Bannon Urges Support for Trump at ZOA

YERUSHALAYIM
Steve Bannon, former chief strategist to President Donald Trump, speaks during an event in Manchester, N.H., Thursday. (AP Photo/Mary Schwalm)

Former White House strategist Steve Bannon declared at a gathering of the the Zionist Organization of America (ZOA) on Sunday night that President Donald Trump is “the strongest supporter of Israel since Ronald Reagan.”

But, he said, “We have a long, dark valley to go through, folks,” referring to those who would block the president’s foreign policy and seek to undo his 2016 electoral victory.

“Iran, Turkey, Hezbollah, Hamas, the Muslim Brotherhood… the Middle East right now is on a knife’s edge… the pressure president Trump is under in Washington, as the radical left tries to nullify – and they’re trying to nullify – the 2016 election… President Trump needs our back. President Trump needs our back because we’re a nation at war, and this war is only going to be won if we bind together and work as partners,” said Bannon, the key speaker at the event.

Bannon also said that Pres. Trump is following through on his promise to “eradicate” radical Islam “completely from the face of the Earth.”

“Look what he did in the first nine or ten months of his administration – destroyed the physical caliphate of ISIS.”

A current member of the Trump administration, ambassador to Israel David Friedman, also hailed the change in Washington:

“We came into office on the heels of perhaps the greatest betrayal of Israel by a sitting president in American history,” Friedman said. “I hope you agree with me that we have turned a page since the dark days of last December. Gone are the days when the United Nations bashes Israel with impunity.”

Friedman said that Pres. Trump and Israeli leaders are on the same page with regard to Iran and Mideast peacemaking, and that the peace plan on the drawing boards will prioritize Israeli security.

“The president recognizes the critical importance that Judea and Samaria never become the failed experiment that we saw in the Gaza Strip,” Friedman said.

“And perhaps most importantly, you will never hear the president make the case, as his predecessor did, that there is some symmetrical relationship between, let’s say, building a house in the Samarian village of Halamish and the brutal murder of a father, son and a daughter in Halamish at a Shabbat table.”

While Bannon and Friedman were received enthusiastically with repeated interruptions for applause, outside the Midtown Manhattan hotel venue, dozens of left-wing Jewish activists held a protest demonstration.

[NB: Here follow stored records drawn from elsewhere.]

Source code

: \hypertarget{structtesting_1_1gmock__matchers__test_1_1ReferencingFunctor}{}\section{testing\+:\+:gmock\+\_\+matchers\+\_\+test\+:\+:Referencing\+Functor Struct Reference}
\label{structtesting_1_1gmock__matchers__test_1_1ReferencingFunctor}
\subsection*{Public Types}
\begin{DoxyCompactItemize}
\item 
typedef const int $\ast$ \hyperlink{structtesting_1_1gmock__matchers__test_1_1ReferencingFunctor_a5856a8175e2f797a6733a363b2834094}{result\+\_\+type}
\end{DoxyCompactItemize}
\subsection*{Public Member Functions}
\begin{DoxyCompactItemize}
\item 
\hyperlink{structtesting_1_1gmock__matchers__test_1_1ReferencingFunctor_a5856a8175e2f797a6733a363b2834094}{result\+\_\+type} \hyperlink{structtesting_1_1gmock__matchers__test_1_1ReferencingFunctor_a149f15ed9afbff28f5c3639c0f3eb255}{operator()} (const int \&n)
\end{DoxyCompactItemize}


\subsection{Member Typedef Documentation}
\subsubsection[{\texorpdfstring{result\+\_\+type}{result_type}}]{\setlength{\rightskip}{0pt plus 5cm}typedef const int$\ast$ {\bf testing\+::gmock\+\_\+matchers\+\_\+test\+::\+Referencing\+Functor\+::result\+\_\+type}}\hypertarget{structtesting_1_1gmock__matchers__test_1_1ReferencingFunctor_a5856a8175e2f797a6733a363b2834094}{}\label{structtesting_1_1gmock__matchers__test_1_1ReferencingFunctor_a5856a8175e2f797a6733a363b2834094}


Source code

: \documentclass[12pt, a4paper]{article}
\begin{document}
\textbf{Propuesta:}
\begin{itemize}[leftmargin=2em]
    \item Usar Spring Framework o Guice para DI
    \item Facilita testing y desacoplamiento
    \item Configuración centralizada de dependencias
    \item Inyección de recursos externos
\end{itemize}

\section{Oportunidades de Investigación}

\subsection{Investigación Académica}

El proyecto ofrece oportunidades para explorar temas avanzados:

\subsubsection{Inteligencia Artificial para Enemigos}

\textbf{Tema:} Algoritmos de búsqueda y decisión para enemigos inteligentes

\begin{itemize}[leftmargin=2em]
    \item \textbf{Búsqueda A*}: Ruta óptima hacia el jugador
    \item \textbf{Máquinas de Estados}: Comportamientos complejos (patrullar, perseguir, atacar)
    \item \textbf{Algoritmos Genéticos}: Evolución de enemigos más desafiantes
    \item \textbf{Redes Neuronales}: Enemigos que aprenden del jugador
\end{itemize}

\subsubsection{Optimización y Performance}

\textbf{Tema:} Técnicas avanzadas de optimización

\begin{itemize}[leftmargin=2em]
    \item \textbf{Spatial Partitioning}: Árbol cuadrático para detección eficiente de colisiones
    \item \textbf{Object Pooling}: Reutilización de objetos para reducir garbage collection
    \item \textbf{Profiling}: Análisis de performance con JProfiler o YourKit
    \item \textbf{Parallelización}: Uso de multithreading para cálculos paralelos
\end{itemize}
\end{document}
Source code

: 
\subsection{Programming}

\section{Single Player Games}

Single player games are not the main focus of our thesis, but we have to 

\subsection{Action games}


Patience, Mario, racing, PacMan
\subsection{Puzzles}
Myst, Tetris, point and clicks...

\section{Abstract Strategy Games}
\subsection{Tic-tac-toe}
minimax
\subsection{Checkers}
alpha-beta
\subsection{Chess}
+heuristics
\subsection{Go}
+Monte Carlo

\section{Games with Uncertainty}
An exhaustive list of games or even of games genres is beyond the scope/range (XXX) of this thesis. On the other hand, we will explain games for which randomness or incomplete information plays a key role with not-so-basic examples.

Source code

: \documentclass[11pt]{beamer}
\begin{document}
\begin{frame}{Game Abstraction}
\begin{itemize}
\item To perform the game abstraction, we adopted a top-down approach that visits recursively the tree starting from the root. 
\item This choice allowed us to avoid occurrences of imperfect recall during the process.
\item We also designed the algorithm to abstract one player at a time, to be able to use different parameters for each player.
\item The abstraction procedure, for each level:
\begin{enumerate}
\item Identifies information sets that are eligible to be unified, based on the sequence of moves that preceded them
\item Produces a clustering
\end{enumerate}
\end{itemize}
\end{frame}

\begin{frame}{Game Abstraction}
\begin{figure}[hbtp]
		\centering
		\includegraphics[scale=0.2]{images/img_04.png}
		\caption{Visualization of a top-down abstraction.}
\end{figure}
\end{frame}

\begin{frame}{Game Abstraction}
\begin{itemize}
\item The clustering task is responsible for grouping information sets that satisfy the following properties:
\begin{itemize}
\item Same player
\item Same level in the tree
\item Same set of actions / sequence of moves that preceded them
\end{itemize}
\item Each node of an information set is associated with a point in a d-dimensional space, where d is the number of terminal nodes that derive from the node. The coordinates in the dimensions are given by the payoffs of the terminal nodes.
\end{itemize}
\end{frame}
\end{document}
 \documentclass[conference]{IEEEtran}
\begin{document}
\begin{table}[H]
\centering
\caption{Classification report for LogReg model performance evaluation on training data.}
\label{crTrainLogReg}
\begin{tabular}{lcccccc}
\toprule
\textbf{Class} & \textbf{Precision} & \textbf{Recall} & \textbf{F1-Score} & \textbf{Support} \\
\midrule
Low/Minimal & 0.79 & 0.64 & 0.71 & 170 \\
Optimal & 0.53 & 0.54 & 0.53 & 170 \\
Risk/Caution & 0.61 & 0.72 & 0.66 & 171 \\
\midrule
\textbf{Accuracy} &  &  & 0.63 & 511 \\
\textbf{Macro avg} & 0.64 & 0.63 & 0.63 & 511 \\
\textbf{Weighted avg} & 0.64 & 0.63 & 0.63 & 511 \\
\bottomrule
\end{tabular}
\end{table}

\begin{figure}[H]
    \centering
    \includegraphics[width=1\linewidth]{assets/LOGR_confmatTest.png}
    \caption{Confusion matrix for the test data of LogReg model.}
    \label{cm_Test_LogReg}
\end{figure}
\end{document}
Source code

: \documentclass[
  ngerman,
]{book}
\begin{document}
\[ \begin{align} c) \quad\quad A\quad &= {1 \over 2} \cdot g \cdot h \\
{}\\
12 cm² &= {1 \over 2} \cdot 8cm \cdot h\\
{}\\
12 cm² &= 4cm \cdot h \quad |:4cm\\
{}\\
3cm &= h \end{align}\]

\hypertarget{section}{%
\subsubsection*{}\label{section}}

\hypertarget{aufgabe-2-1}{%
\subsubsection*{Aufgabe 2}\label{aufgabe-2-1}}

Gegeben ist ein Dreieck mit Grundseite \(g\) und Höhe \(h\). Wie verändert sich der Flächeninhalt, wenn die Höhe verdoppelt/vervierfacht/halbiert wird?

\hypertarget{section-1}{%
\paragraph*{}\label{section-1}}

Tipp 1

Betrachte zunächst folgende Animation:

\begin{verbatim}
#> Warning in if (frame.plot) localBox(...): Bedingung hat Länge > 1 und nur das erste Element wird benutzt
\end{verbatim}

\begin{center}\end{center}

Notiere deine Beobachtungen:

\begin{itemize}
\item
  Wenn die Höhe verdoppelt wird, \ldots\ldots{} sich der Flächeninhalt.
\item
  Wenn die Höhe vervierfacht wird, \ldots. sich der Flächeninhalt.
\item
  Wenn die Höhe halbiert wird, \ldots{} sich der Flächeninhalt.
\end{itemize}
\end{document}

Harvard Law Professor Alan Dershowitz, who also spoke at the ZOA, called for centrism and warned of extremism, particularly pointing to the far-left. “I think today the hard left is far more dangerous to Israel’s existence and to the safety of the Jewish community,” Dershowitz told Haaretz. “The right has no influence today on college campuses, which are the future leaders of America.”